Bug in cuda-memcheck?

Hi All,
I have a code with structs in shared memory with member variables initialized in a function called from the main kernel. Regular execution produces no problems, but cuda-memcheck throws an “Address out of bounds error”. If I move the initialization to the main kernel, cuda-memcheck doesn’t complain. Is this a “feature” or a bug or is there something I’m missing?
Below is the simplest reproducible code I could come up with.
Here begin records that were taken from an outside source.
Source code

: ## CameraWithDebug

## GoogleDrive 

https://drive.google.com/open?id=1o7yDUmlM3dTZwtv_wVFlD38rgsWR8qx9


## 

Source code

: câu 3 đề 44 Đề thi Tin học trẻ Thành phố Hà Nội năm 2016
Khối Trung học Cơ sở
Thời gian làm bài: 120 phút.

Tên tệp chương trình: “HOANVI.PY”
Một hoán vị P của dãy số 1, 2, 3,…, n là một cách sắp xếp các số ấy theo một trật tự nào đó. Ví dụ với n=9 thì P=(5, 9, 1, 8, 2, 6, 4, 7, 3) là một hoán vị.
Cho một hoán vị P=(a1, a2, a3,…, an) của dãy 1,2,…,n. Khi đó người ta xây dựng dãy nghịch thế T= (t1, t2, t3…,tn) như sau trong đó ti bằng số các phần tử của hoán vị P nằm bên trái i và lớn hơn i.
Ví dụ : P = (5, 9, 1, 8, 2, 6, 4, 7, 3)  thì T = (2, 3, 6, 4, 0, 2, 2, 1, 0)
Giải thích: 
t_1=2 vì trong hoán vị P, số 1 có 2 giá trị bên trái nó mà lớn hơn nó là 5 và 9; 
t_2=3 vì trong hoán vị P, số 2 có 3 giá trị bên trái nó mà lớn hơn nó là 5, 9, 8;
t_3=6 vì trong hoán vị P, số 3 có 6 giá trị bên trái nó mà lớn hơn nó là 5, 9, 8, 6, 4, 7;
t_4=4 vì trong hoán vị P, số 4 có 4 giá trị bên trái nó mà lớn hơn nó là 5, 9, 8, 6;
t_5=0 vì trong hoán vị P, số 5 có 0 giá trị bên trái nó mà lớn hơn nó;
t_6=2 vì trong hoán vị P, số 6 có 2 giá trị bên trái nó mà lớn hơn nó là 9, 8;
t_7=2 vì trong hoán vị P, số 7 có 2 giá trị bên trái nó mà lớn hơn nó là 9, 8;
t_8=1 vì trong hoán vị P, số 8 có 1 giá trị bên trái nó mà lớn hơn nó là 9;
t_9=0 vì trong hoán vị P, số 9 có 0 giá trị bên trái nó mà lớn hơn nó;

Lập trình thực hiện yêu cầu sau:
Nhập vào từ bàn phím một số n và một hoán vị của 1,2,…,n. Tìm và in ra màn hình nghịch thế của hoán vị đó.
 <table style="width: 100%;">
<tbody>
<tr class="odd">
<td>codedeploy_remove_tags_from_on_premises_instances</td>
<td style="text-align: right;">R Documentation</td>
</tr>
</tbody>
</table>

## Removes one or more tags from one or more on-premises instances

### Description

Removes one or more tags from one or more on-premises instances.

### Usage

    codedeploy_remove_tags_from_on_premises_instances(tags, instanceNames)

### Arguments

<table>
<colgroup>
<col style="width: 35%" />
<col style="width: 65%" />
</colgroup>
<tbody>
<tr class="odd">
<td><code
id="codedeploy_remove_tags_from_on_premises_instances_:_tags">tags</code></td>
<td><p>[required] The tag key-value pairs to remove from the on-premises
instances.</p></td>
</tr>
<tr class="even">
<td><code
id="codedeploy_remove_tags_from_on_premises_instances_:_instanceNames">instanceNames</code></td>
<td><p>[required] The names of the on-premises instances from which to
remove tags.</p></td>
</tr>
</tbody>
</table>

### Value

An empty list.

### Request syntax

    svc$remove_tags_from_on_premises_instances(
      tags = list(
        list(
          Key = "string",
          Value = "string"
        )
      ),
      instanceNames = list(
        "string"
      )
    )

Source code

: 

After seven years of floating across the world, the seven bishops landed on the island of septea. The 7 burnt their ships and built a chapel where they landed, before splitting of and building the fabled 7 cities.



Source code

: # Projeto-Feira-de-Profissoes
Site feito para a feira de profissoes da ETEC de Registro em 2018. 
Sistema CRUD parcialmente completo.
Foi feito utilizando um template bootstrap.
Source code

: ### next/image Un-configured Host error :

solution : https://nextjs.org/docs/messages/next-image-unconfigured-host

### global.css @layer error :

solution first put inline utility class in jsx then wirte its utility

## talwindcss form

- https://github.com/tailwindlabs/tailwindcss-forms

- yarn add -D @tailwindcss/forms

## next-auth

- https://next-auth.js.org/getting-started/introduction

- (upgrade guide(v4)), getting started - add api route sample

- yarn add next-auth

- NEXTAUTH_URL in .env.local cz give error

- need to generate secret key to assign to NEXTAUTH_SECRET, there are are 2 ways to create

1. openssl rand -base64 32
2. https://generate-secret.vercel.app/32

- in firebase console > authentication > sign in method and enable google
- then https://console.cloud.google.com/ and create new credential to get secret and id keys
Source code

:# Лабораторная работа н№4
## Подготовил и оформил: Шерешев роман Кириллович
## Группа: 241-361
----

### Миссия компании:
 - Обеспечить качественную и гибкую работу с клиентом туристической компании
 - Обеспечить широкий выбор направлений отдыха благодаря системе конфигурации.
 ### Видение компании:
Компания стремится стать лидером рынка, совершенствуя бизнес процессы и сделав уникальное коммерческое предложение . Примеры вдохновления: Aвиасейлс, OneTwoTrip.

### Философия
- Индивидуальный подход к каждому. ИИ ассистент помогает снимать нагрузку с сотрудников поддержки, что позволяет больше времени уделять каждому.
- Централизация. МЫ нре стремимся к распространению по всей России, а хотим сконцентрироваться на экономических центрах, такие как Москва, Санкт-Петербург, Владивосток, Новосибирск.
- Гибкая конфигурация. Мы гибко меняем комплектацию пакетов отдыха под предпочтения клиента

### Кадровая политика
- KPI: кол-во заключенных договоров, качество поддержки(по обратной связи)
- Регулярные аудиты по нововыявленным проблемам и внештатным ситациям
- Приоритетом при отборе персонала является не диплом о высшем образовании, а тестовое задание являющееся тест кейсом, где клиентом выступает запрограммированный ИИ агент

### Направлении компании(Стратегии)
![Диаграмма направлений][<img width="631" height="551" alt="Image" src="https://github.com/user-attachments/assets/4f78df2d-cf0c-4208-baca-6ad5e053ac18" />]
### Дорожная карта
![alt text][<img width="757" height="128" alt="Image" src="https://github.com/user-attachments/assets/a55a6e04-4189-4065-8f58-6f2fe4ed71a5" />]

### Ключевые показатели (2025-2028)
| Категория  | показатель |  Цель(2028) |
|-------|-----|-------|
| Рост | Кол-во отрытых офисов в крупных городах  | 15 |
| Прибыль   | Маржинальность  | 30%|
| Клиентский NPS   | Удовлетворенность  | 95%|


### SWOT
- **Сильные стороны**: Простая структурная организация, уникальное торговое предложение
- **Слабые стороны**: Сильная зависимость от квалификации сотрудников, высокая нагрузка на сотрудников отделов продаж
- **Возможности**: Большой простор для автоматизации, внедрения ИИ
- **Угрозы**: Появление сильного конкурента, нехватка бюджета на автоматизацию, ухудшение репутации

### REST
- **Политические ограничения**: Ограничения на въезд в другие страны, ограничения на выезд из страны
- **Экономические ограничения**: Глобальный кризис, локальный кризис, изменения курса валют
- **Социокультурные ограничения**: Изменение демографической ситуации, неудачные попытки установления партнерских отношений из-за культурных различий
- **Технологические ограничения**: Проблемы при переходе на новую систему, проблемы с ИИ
I use CUDA 5.0 on a CentOS 6.3 x64 and driver 304.54.
Thanks

//main.cpp
#include “gpu.h”

int main(int argc, char* argv){
run_kernel();
return 0;
}

//gpu.h
#ifndef GPU_H_
#define GPU_H_

void run_kernel();

struct cuda_model{
int size;
};
#endif /* GPU_H_ */

//gpu.cu
#include <stdio.h>
#include “gpu.h”

#define FUNCTION 0 //use 1 to select in-function initialization

device shared cuda_model model;

device void init(cuda_model* model){
if (threadIdx.x == 0){
model->size = 5;
}
__syncthreads();
}

global void compute(){

if (FUNCTION){
    init(&model);
}
else{
    if (threadIdx.x == 0) model.size = 5;
}

}

host void run_kernel(){
compute<<<1,1>>>();
cudaDeviceSynchronize();
}

[sasha@gpudev Debug]$ cuda-memcheck ./Test
========= CUDA-MEMCHECK
========= Invalid global write of size 4
========= at 0x00000088 in /home/sasha/cuda-workspace/Test/Debug/…/gpu.cu:11:init(cuda_model*)
========= by thread (0,0,0) in block (0,0,0)
========= Address 0x01000000 is out of bounds
========= Device Frame:/home/sasha/cuda-workspace/Test/Debug/…/gpu.cu:19:compute(void) (compute(void) : 0x100)
========= Saved host backtrace up to driver entry point at kernel launch time
========= Host Frame:/usr/lib64/libcuda.so (cuLaunchKernel + 0x3dc) [0xc9edc]
========= Host Frame:/usr/local/cuda-5.0/lib64/libcudart.so.5.0 [0x11d54]
========= Host Frame:/usr/local/cuda-5.0/lib64/libcudart.so.5.0 (cudaLaunch + 0x182) [0x38152]
========= Host Frame:./Test [0x92a]
========= Host Frame:./Test [0x9b9]
========= Host Frame:/lib64/libc.so.6 (__libc_start_main + 0xfd) [0x1ecdd]
========= Host Frame:./Test [0x749]

========= Program hit error 4 on CUDA API call to cudaDeviceSynchronize
========= Saved host backtrace up to driver entry point at error
========= Host Frame:/usr/lib64/libcuda.so [0x26a180]
========= Host Frame:/usr/local/cuda-5.0/lib64/libcudart.so.5.0 (cudaDeviceSynchronize + 0x1dd) [0x412dd]
========= Host Frame:./Test [0x9b9]
========= Host Frame:/lib64/libc.so.6 (__libc_start_main + 0xfd) [0x1ecdd]
========= Host Frame:./Test [0x749]

========= ERROR SUMMARY: 2 errors

Hi Shura58. Thanks for reporting this issue. Can you try the latest publicly available driver from www.nvidia.com and see if your issue still presents ? I believe the latest driver for Linux64 is 310.40.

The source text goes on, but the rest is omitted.